La cooperazione in Italia fu cattolica e socialista e poi, nel secondo dopoguerra, a questo filone si aggiunse, sotto le spoglie di un riformismo dal vigore filosovietico, il cooperativismo di matrice comunista, che fu, in questo campo, anch’esso un grande elemento di modernizzazione e di liberalizzazione delle classi meno abbienti dall’oppressione della miseria.
La corrente repubblicana cooperativa, che si fa valere ancor oggi, e che è certo la più vicina al liberal-social-cooperativismo, fu ed è sempre – e da sempre – una costola minoritaria del movimento cooperativo italiano e internazionale. Di più. La vicenda delle banche popolari documenta anche una eterogenesi dei fini culturali che varrebbe la pena ripercorrere un giorno o l’altro…
L’influenza culturale predominante passò, via via, nel tessuto, nell’ordito associativo delle banche popolari, dalle trame liberali luzzattiane a quelle cattoliche, a quelle trame – intese come architetture dell’ordito del tessuto ben s’intenda – che dal secondo dopoguerra in poi candidarono la Democrazia Cristiana – dopo Camaldoli – e la cultura tutta fatti del movimento cattolico tout court “collaterale” o non al partito – sino all’implosione del sistema politico degli anni novanta del novecento – a essere i veri eredi, se non del pensiero, certo dell’azione luzzattiana, costruendo quel patrimonio culturale e morale, di libertà – e questo va fortemente sottolineato – che consente ai giorni nostri di avere fede nell’azione delle banche popolari. E questo perché più legate al territorio, ai soci, ai clienti anche nelle procelle di una depressione economica che sarà la peggiore, quale da più di un secolo non si ricordi (la depressione mondiale del 1907, appunto).

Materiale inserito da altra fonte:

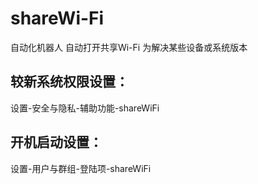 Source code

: # shareWi-Fi
自动化机器人 自动打开共享Wi-Fi 为解决某些设备或系统版本


## 较新系统权限设置：
设置-安全与隐私-辅助功能-shareWiFi

## 开机启动设置：
设置-用户与群组-登陆项-shareWiFi
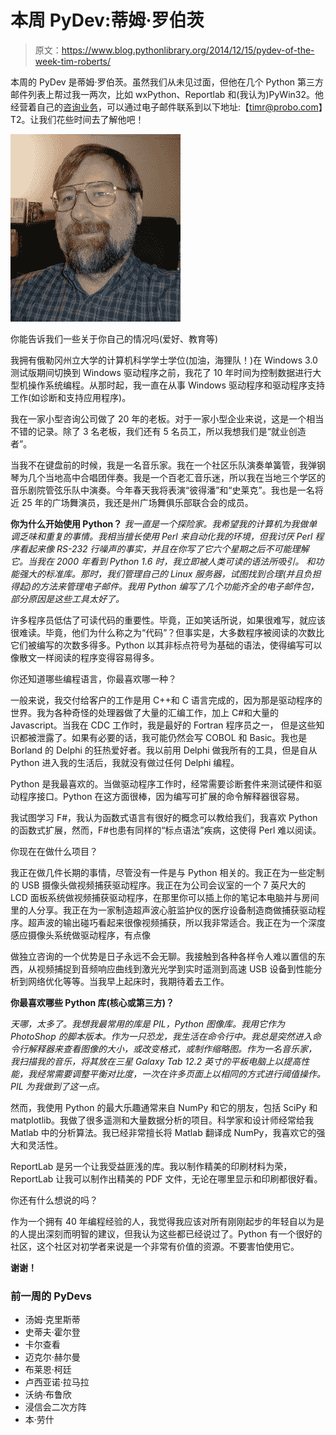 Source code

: # 本周 PyDev:蒂姆·罗伯茨

> 原文：<https://www.blog.pythonlibrary.org/2014/12/15/pydev-of-the-week-tim-roberts/>

本周的 PyDev 是蒂姆·罗伯茨。虽然我们从未见过面，但他在几个 Python 第三方邮件列表上帮过我一两次，比如 wxPython、Reportlab 和(我认为)PyWin32。他经营着自己的[咨询业务](http://www.probo.com/)，可以通过电子邮件联系到以下地址:【timr@probo.com】T2。让我们花些时间去了解他吧！

[![TimFace](img/81085acd3a252029852c120741e0f0ff.png)](https://www.blog.pythonlibrary.org/wp-content/uploads/2014/11/TimFace.jpg)

你能告诉我们一些关于你自己的情况吗(爱好、教育等)

我拥有俄勒冈州立大学的计算机科学学士学位(加油，海狸队！)在 Windows 3.0 测试版期间切换到 Windows 驱动程序之前，我花了 10 年时间为控制数据进行大型机操作系统编程。从那时起，我一直在从事 Windows 驱动程序和驱动程序支持工作(如诊断和支持应用程序)。

我在一家小型咨询公司做了 20 年的老板。对于一家小型企业来说，这是一个相当不错的记录。除了 3 名老板，我们还有 5 名员工，所以我想我们是“就业创造者”。

当我不在键盘前的时候，我是一名音乐家。我在一个社区乐队演奏单簧管，我弹钢琴为几个当地高中合唱团伴奏。我是一个百老汇音乐迷，所以我在当地三个学区的音乐剧院管弦乐队中演奏。今年春天我将表演“彼得潘”和“史莱克”。我也是一名将近 25 年的广场舞演员，我还是州广场舞俱乐部联合会的成员。  

**你为什么开始使用 Python？**
  *我一直是一个探险家。我希望我的计算机为我做单调乏味和重复的事情。我相当擅长使用 Perl 来自动化我的环境，但我讨厌 Perl 程序看起来像 RS-232 行噪声的事实，并且在你写了它六个星期之后不可能理解它。当我在 2000 年看到 Python 1.6 时，我立即被人类可读的语法所吸引。 和功能强大的标准库。那时，我们管理自己的 Linux 服务器，试图找到合理(并且负担得起)的方法来管理电子邮件。我用 Python 编写了几个功能齐全的电子邮件包，部分原因是这些工具太好了。*

许多程序员低估了可读代码的重要性。毕竟，正如笑话所说，如果很难写，就应该很难读。毕竟，他们为什么称之为“代码”？但事实是，大多数程序被阅读的次数比它们被编写的次数多得多。Python 以其非标点符号为基础的语法，使得编写可以像散文一样阅读的程序变得容易得多。  

你还知道哪些编程语言，你最喜欢哪一种？

一般来说，我交付给客户的工作是用 C++和 C 语言完成的，因为那是驱动程序的世界。我为各种奇怪的处理器做了大量的汇编工作，加上 C#和大量的 Javascript。当我在 CDC 工作时，我是最好的 Fortran 程序员之一， 但是这些知识都被泄露了。如果有必要的话，我可能仍然会写 COBOL 和 Basic。我也是 Borland 的 Delphi 的狂热爱好者。我以前用 Delphi 做我所有的工具，但是自从 Python 进入我的生活后，我就没有做过任何 Delphi 编程。

Python 是我最喜欢的。当做驱动程序工作时，经常需要诊断套件来测试硬件和驱动程序接口。Python 在这方面很棒，因为编写可扩展的命令解释器很容易。

我试图学习 F#，我认为函数式语言有很好的概念可以教给我们，我喜欢 Python 的函数式扩展，然而，F#也患有同样的“标点语法”疾病，这使得 Perl 难以阅读。  

你现在在做什么项目？

我正在做几件长期的事情，尽管没有一件是与 Python 相关的。我正在为一些定制的 USB 摄像头做视频捕获驱动程序。我正在为公司会议室的一个 7 英尺大的 LCD 面板系统做视频捕获驱动程序，在那里你可以插上你的笔记本电脑并与房间里的人分享。我正在为一家制造超声波心脏监护仪的医疗设备制造商做捕获驱动程序。超声波的输出碰巧看起来很像视频捕获，所以我非常适合。我正在为一个深度感应摄像头系统做驱动程序，有点像

做独立咨询的一个优势是日子永远不会无聊。我接触到各种各样令人难以置信的东西，从视频捕捉到音频响应曲线到激光光学到实时遥测到高速 USB 设备到性能分析到网络优化等等。当我早上起床时，我期待着去工作。

 **你最喜欢哪些 Python 库(核心或第三方)？**

  *天哪，太多了。我想我最常用的库是 PIL，Python 图像库。我用它作为 PhotoShop 的脚本版本。作为一只恐龙，我生活在命令行中。我总是突然进入命令行解释器来查看图像的大小，或改变格式，或制作缩略图。作为一名音乐家， 我扫描我的音乐，将其放在三星 Galaxy Tab 12.2 英寸的平板电脑上以提高性能，我经常需要调整平衡对比度，一次在许多页面上以相同的方式进行阈值操作。PIL 为我做到了这一点。*

然而，我使用 Python 的最大乐趣通常来自 NumPy 和它的朋友，包括 SciPy 和 matplotlib。我做了很多遥测和大量数据分析的项目。科学家和设计师经常给我 Matlab 中的分析算法。我已经非常擅长将 Matlab 翻译成 NumPy，我喜欢它的强大和灵活性。

ReportLab 是另一个让我受益匪浅的库。我以制作精美的印刷材料为荣，ReportLab 让我可以制作出精美的 PDF 文件，无论在哪里显示和印刷都很好看。

你还有什么想说的吗？

作为一个拥有 40 年编程经验的人，我觉得我应该对所有刚刚起步的年轻自以为是的人提出深刻而明智的建议，但我认为这些都已经说过了。Python 有一个很好的社区，这个社区对初学者来说是一个非常有价值的资源。不要害怕使用它。

**谢谢！**

### 前一周的 PyDevs

*   汤姆·克里斯蒂
*   史蒂夫·霍尔登
*   卡尔查看
*   迈克尔·赫尔曼
*   布莱恩·柯廷
*   卢西亚诺·拉马拉
*   沃纳·布鲁欣
*   浸信会二次方阵
*   本·劳什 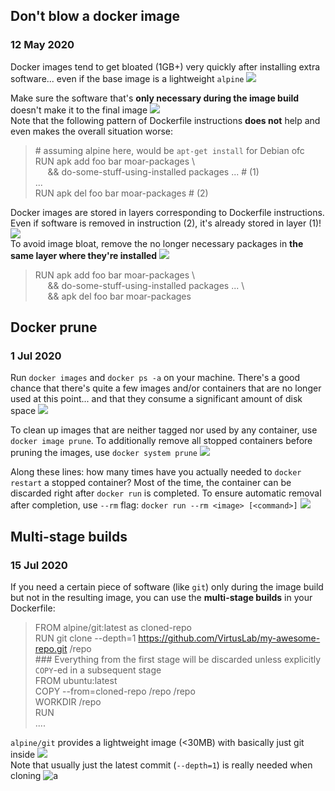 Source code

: ## Don't blow a docker image
### 12 May 2020

Docker images tend to get bloated (1GB+) very quickly after
installing extra software... even if the base image is
a lightweight `alpine` ![](blowfish)

Make sure the software that's **only necessary during the image
build** doesn't make it to the final image ![](building_construction) <br/>
Note that the following pattern of Dockerfile instructions **does
not** help and even makes the overall situation worse:

> &#35; assuming alpine here, would be `apt-get install` for Debian ofc <br/>
> RUN apk add foo bar moar-packages \ <br/>
> &nbsp;&nbsp;&nbsp;&nbsp; && do-some-stuff-using-installed packages ... # (1) <br/>
> ... <br/>
> RUN apk del foo bar moar-packages # (2) <br/>

Docker images are stored in layers corresponding to
Dockerfile instructions. Even if software is removed
in instruction (2), it's already stored in layer (1)! ![](fuggg) <br/>
To avoid image bloat, remove the no longer
necessary packages in **the same layer where
they're installed** ![](general-spurdo)

> RUN apk add foo bar moar-packages \ <br/>
> &nbsp;&nbsp;&nbsp;&nbsp; && do-some-stuff-using-installed packages ... \ <br/>
> &nbsp;&nbsp;&nbsp;&nbsp; && apk del foo bar moar-packages <br/>


## Docker prune
### 1 Jul 2020

Run `docker images` and `docker ps -a` on your machine.
There's a good chance that there's quite a few images and/or containers
that are no longer used at this point... and that they consume a significant amount of disk space ![](ups)

To clean up images that are neither tagged nor used by any container, use `docker image prune`.
To additionally remove all stopped containers before pruning the images, use `docker system prune` ![](spurdo-thumbs-up)

Along these lines: how many times have you actually needed to `docker restart` a stopped container?
Most of the time, the container can be discarded right after `docker run` is completed.
To ensure automatic removal after completion, use `--rm` flag: `docker run --rm <image> [<command>]` ![](wastebasket)


## Multi-stage builds
### 15 Jul 2020

If you need a certain piece of software (like `git`) only during the image build
but not in the resulting image, you can use the **multi-stage builds** in your Dockerfile:

> FROM alpine/git:latest as cloned-repo <br/>
> RUN git clone --depth=1 https://github.com/VirtusLab/my-awesome-repo.git /repo <br/>
> &#35;&#35;&#35; Everything from the first stage will be discarded unless explicitly `COPY`-ed in a subsequent stage <br/>
> FROM ubuntu:latest <br/>
> COPY --from=cloned-repo /repo /repo <br/>
> WORKDIR /repo <br/>
> RUN <build command for my-awesome-repo> <br/>
> .... <br/>

`alpine/git` provides a lightweight image (<30MB) with basically just git inside ![](snow_capped_mountain) <br/>
Note that usually just the latest commit (`--depth=1`) is really needed when cloning ![a](meld-parrot)
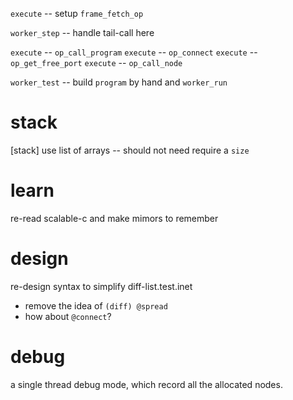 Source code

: `execute` -- setup
`frame_fetch_op`

`worker_step` -- handle tail-call here

`execute` -- `op_call_program`
`execute` -- `op_connect`
`execute` -- `op_get_free_port`
`execute` -- `op_call_node`

`worker_test` -- build `program` by hand and `worker_run`

# stack

[stack] use list of arrays -- should not need require a `size`

# learn

re-read scalable-c and make mimors to remember

# design

re-design syntax to simplify diff-list.test.inet

- remove the idea of `(diff) @spread`
- how about `@connect`?

# debug

a single thread debug mode, which record all the allocated nodes.
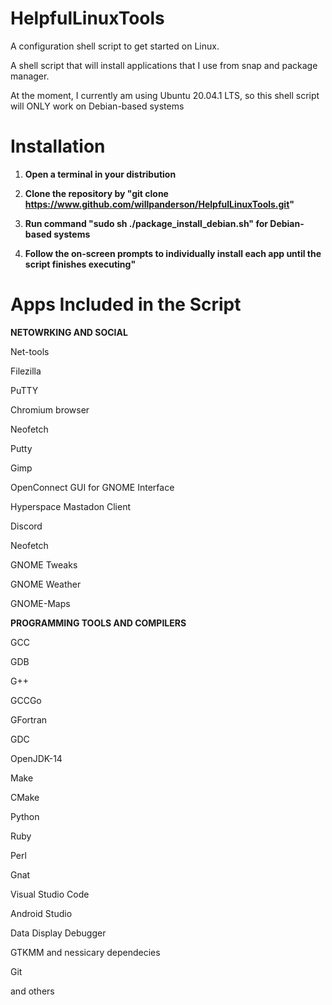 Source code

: # HelpfulLinuxTools
A configuration shell script to get started on Linux. 

A shell script that will install applications that I use from snap and package manager. 

At the moment, I currently am using Ubuntu 20.04.1 LTS, so this shell script will ONLY work on Debian-based systems

# Installation

1) **Open a terminal in your distribution**

2) **Clone the repository by "git clone https://www.github.com/willpanderson/HelpfulLinuxTools.git"** 

3) **Run command "sudo sh ./package_install_debian.sh" for Debian-based systems**

4) **Follow the on-screen prompts to individually install each app until the script finishes executing"**

# Apps Included in the Script

**NETOWRKING AND SOCIAL**

Net-tools

Filezilla

PuTTY

Chromium browser

Neofetch 

Putty

Gimp

OpenConnect GUI for GNOME Interface

Hyperspace Mastadon Client

Discord

Neofetch

GNOME Tweaks

GNOME Weather

GNOME-Maps


**PROGRAMMING TOOLS AND COMPILERS**

GCC

GDB

G++

GCCGo

GFortran

GDC

OpenJDK-14

Make

CMake

Python

Ruby

Perl

Gnat

Visual Studio Code

Android Studio

Data Display Debugger

GTKMM and nessicary dependecies

Git

and others
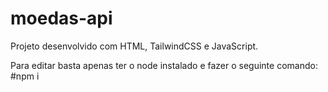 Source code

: # moedas-api
 Projeto desenvolvido com HTML, TailwindCSS e JavaScript.

 Para editar basta apenas ter o node instalado e fazer o seguinte comando: #npm i
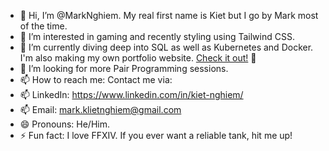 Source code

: - 👋 Hi, I’m @MarkNghiem. My real first name is Kiet but I go by Mark most of the time.
- 👀 I’m interested in gaming and recently styling using Tailwind CSS.
- 🌱 I’m currently diving deep into SQL as well as Kubernetes and Docker. I'm also making my own portfolio website. [Check it out!](https://www.marknghiem.me) 👀
- 💞️ I’m looking for more Pair Programming sessions.
- 📫 How to reach me: Contact me via:
- 📫 LinkedIn: https://www.linkedin.com/in/kiet-nghiem/
- 📫 Email: mark.klietnghiem@gmail.com
- 😄 Pronouns: He/Him.
- ⚡ Fun fact: I love FFXIV. If you ever want a reliable tank, hit me up!

<!---
MarkNghiem/MarkNghiem is a ✨ special ✨ repository because its `README.md` (this file) appears on your GitHub profile.
You can click the Preview link to take a look at your changes.
--->
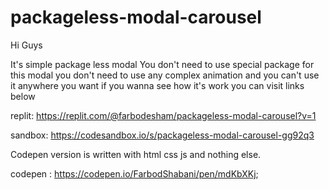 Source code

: # packageless-modal-carousel
Hi Guys

It's simple package less modal You don't need to use special package for this modal you don't need to use any complex animation and you can't use it anywhere you want
if you wanna see how it's work you can visit links below

replit: https://replit.com/@farbodesham/packageless-modal-carousel?v=1


sandbox: https://codesandbox.io/s/packageless-modal-carousel-gg92q3
 
 Codepen version is written with html css js and nothing else.
 
 codepen : https://codepen.io/FarbodShabani/pen/mdKbXKj;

Luigi Albertini figura ora, grazie a questo lavoro che ho l’onore di presentare al lettore, in questo palcoscenico ricco di quinte, di scenografie, di attori e di soprani e di tenori e anche di macchinisti di scena, tutti fantastici, come un apprendista che sul bancone della vita cooperativa muove i primi passi del suo mestiere di giornalista. Guarda il mondo dall’alto di una cultura non nazionale ma europea, anglosassone in primis.
Con questo bagaglio cooperativo, pensate un po’, si avvierà a dirigere da par suo il giornale della borghesia italiana pour excellence nel periodo che va dall’ascesa civile liberale ai tempi dell’interrotta di una fragile e breve democrazia, colpita nel suo primo vagito dal maglio della dittatura. La cooperazione resisterà.